**PROBLEM STATEMENT:**
Could you please retype all of the data below exactly?

──────────────────────────────

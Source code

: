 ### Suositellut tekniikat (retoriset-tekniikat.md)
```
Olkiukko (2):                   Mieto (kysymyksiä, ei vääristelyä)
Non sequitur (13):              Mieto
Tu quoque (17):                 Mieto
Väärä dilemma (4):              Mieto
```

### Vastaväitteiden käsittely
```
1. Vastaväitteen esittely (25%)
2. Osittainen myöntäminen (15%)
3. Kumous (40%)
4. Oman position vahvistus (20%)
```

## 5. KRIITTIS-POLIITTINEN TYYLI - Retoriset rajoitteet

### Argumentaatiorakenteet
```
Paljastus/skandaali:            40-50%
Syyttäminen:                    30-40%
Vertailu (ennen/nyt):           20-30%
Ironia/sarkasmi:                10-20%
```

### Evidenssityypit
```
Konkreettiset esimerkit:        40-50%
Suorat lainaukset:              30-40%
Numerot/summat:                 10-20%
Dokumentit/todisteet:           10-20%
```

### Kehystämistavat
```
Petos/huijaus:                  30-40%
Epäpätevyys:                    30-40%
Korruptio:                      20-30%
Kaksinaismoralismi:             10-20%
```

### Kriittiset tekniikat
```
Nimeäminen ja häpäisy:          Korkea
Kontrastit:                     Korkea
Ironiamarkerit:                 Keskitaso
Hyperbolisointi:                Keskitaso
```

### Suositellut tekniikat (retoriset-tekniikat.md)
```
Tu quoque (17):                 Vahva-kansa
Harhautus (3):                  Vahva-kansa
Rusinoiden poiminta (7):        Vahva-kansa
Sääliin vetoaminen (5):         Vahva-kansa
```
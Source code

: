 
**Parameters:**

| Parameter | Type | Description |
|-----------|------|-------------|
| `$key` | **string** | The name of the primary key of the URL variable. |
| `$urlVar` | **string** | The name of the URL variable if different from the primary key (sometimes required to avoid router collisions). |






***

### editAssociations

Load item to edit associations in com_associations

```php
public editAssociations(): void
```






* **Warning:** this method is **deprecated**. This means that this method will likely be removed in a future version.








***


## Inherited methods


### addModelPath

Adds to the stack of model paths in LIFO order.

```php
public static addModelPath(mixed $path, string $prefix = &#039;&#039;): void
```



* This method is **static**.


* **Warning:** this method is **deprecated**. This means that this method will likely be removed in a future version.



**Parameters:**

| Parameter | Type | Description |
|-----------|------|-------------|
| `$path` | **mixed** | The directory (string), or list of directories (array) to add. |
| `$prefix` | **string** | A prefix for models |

──────────────────────────────

**REPLY TO THE TASK:**
Source code

: ### Suositellut tekniikat (retoriset-tekniikat.md)
```
Olkiukko (2):                   Mieto (kysymyksiä, ei vääristelyä)
Non sequitur (13):              Mieto
Tu quoque (17):                 Mieto
Väärä dilemma (4):              Mieto
```

### Vastaväitteiden käsittely
```
1. Vastaväitteen esittely (25%)
2. Osittainen myöntäminen (15%)
3. Kumous (40%)
4. Oman position vahvistus (20%)
```

## 5. KRIITTIS-POLIITTINEN TYYLI - Retoriset rajoitteet

### Argumentaatiorakenteet
```
Paljastus/skandaali:            40-50%
Syyttäminen:                    30-40%
Vertailu (ennen/nyt):           20-30%
Ironia/sarkasmi:                10-20%
```

### Evidenssityypit
```
Konkreettiset esimerkit:        40-50%
Suorat lainaukset:              30-40%
Numerot/summat:                 10-20%
Dokumentit/todisteet:           10-20%
```

### Kehystämistavat
```
Petos/huijaus:                  30-40%
Epäpätevyys:                    30-40%
Korruptio:                      20-30%
Kaksinaismoralismi:             10-20%
```

### Kriittiset tekniikat
```
Nimeäminen ja häpäisy:          Korkea
Kontrastit:                     Korkea
Ironiamarkerit:                 Keskitaso
Hyperbolisointi:                Keskitaso
```

### Suositellut tekniikat (retoriset-tekniikat.md)
```
Tu quoque (17):                 Vahva-kansa
Harhautus (3):                  Vahva-kansa
Rusinoiden poiminta (7):        Vahva-kansa
Sääliin vetoaminen (5):         Vahva-kansa
```
Source code

: 
**Parameters:**

| Parameter | Type | Description |
|-----------|------|-------------|
| `$key` | **string** | The name of the primary key of the URL variable. |
| `$urlVar` | **string** | The name of the URL variable if different from the primary key (sometimes required to avoid router collisions). |






***

### editAssociations

Load item to edit associations in com_associations

```php
public editAssociations(): void
```






* **Warning:** this method is **deprecated**. This means that this method will likely be removed in a future version.








***


## Inherited methods


### addModelPath

Adds to the stack of model paths in LIFO order.

```php
public static addModelPath(mixed $path, string $prefix = &#039;&#039;): void
```



* This method is **static**.


* **Warning:** this method is **deprecated**. This means that this method will likely be removed in a future version.



**Parameters:**

| Parameter | Type | Description |
|-----------|------|-------------|
| `$path` | **mixed** | The directory (string), or list of directories (array) to add. |
| `$prefix` | **string** | A prefix for models |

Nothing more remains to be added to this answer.